Qu’il s’agisse d’un monument d’architecture, d’une toile, d’une statue, l’oeil perçoit du même coup dans son ensemble l’œuvre de l’artiste. Et, souvent, la volonté demeure presque étrangère à l’opération de l’œil. C’est d’un regard distrait, paresseux, inconscient que nous avons fixé sans effort, dans un demi-sommeil de l’esprit, un marbre de Praxitèle, une fresque de Sanzio, la façade du palais des Doges.

Assurément, nous sachant dans ces dispositions nous n’ouvririons pas un livre. Ce n’est point avec cette somnolence de la pensée que nous courons entendre un orateur. D’ailleurs, le livre est plein d’imprévu, de raisonnements, de tableaux qui mettent l’esprit en éveil. L’orateur a tels accents qui donnent le frisson. Quand le cœur bat plus rapide, l’être tout entier se sent ému.

Le livre et la parole humaine ont donc une puissance que ne porte pas en elle, au même degré, l’œuvre d’art. Muette et déroulée, sans artifices qui soient de nature à soutenir l’attention ou à provoquer la surprise, une page peinte ou sculptée ne captivera pas toujours des témoins illettrés.

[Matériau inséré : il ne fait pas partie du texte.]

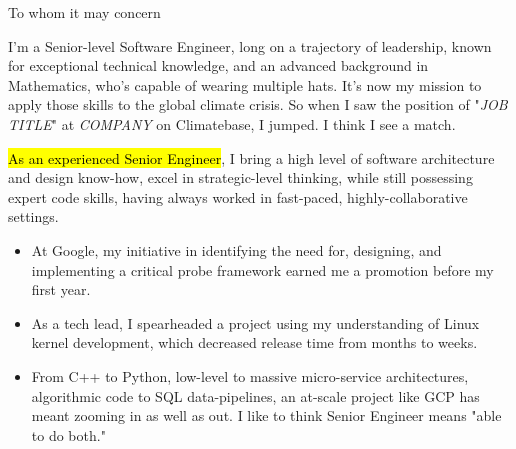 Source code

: \documentclass{tc_cv}
\begin{document}

\begin{adjustwidth}{40pt}{40pt}

  To whom it may concern\par \bigskip

  I'm a Senior-level Software Engineer, long on a trajectory of leadership,
  known for exceptional technical knowledge, and an advanced background in
  Mathematics, who's capable of wearing multiple hats.
  It's now my mission to apply those skills to the global climate crisis. So
  when I saw the position of "\emph{JOB TITLE}" at \emph{COMPANY} on
  Climatebase, I jumped. I think I see a match. \medskip


  \hl{As an experienced Senior Engineer}, I bring a high level of software
  architecture and design know-how, excel in strategic-level thinking, while
  still possessing expert code skills, having always worked in fast-paced,
  highly-collaborative settings.
  \begin{itemize}
    \item At Google, my initiative in identifying the need for, designing, and
      implementing a critical probe framework earned me a promotion before my
      first year.
    \item As a tech lead, I spearheaded a project using my understanding of
      Linux kernel development, which decreased release time from months to
      weeks.
    \item From C++ to Python, low-level to massive micro-service architectures,
      algorithmic code to SQL data-pipelines, an at-scale project like GCP has
      meant zooming in as well as out. I like to think Senior Engineer means
      "able to do both."
  \end{itemize} \medskip


\end{adjustwidth}
\end{document}
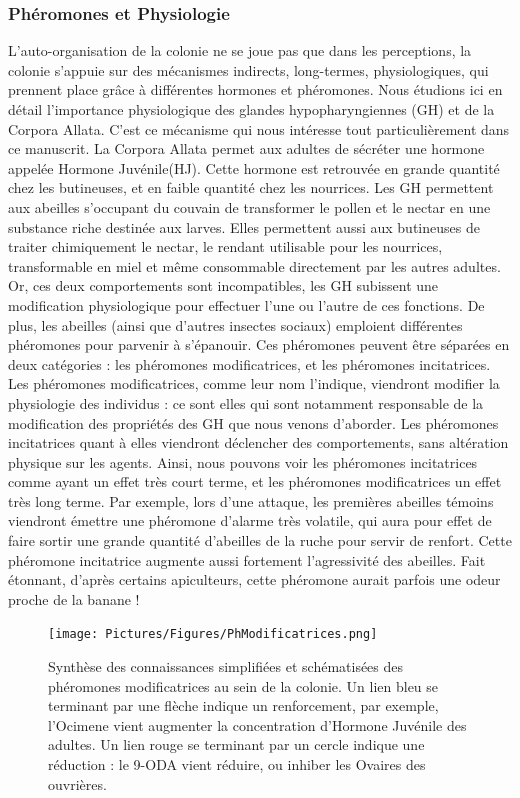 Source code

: 		\subsubsection{Phéromones et Physiologie}
			\label{subsubPhysio}
			L'auto-organisation de la colonie ne se joue pas que dans les perceptions, la colonie s'appuie sur des mécanismes indirects, long-termes, physiologiques, qui prennent place grâce à différentes hormones et phéromones.  Nous étudions ici en détail l'importance physiologique des glandes hypopharyngiennes (GH) et de la Corpora Allata. C'est ce mécanisme qui nous intéresse tout particulièrement dans ce manuscrit. La Corpora Allata permet aux adultes de sécréter une hormone appelée Hormone Juvénile(HJ). Cette hormone est retrouvée en grande quantité chez les butineuses, et en faible quantité chez les nourrices. Les GH permettent aux abeilles s'occupant du couvain de transformer le pollen et le nectar en une substance riche destinée aux larves. Elles permettent aussi aux butineuses de traiter chimiquement le nectar, le rendant utilisable pour les nourrices, transformable en miel et même consommable directement par les autres adultes. Or, ces deux comportements sont incompatibles, les GH subissent une modification physiologique pour effectuer l'une ou l'autre de ces fonctions. De plus, les abeilles (ainsi que d'autres insectes sociaux) emploient différentes phéromones pour parvenir à s'épanouir. Ces phéromones peuvent être séparées en deux catégories : les phéromones modificatrices, et les phéromones incitatrices. Les phéromones modificatrices, comme leur nom l'indique, viendront modifier la physiologie des individus : ce sont elles qui sont notamment responsable de la modification des propriétés des GH que nous venons d'aborder. Les phéromones incitatrices quant à elles viendront déclencher des comportements, sans altération physique sur les agents. Ainsi, nous pouvons voir les phéromones incitatrices comme ayant un effet très court terme, et les phéromones modificatrices un effet très long terme. Par exemple, lors d'une attaque, les premières abeilles témoins viendront émettre une phéromone d'alarme très volatile, qui aura pour effet de faire sortir une grande quantité d'abeilles de la ruche pour servir de renfort. Cette phéromone incitatrice augmente aussi fortement l'agressivité des abeilles. Fait étonnant, d'après certains apiculteurs, cette phéromone aurait parfois une odeur proche de la banane !
			
			
			
			
			\begin{figure}
				\texttt{[image: Pictures/Figures/PhModificatrices.png]}
				\caption{Synthèse des connaissances simplifiées et schématisées des phéromones modificatrices au sein de la colonie. Un lien bleu se terminant par une flèche indique un renforcement, par exemple, l'Ocimene vient augmenter la concentration d'Hormone Juvénile des adultes. Un lien rouge se terminant par un cercle indique une réduction : le 9-ODA vient réduire, ou inhiber les Ovaires des ouvrières.}
				\label{phMod}
			\end{figure}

Je me trompe. L’œuvre d’art a pour elle les proportions, la forme, la couleur. Si précieuses que soient les Annales de Tacite, elles se présentent à nous sous l’aspect d’un volume, c’est-à-dire de feuilles sans attrait, couvertes de signes convenus. La Vénus de Cnide, le Sposalizio de la Brera, le palais construit par Brunelleschi pour l’antagoniste des Médicis commandent au moins attentif par le rythme, la grandeur, la grâce ou l’harmonie.

L’art est l’interprétation de la nature. L’artiste choisit dans le poème divin dont a parlé Platon quelques-unes de ces syllabes brillantes, jetées à profusion par le Créateur, et l’artiste les fait siennes: syllabes de lumière s’il est peintre, d’élégance et de force s’il est sculpteur, d’ordre et de majesté s’il est architecte, de nombre et de mélodie s’il est musicien. C’est cette forme, c’est ce vêtement somptueux et rayonnant dont l’artiste pare sa pensée comme d’une pourpre royale, qui appelle devant son œuvre des générations éblouies. Certes, lui aussi est orateur. Lui aussi sait remuer les foules, et tandis que l’éloquence pâlit lorsque l’homme de tribune a disparu, l’Assomption de Titien, l’Histoire de Joseph de Benozzo Gozzoli qui domine au Campo-Santo la tombe que les Pisans ont élevée au peintre florentin, reçoivent des siècles qui s’écoulent une autorité toujours plus grande, une jeunesse renouvelée. Que parlé-je des maîtres de Venise ou de Florence? Ils sont d’hier. Mais l’auteur inconnu des Noces Aldobrandines recevrait parmi nous l’hommage universel de toutes les écoles si son nom nous était révélé.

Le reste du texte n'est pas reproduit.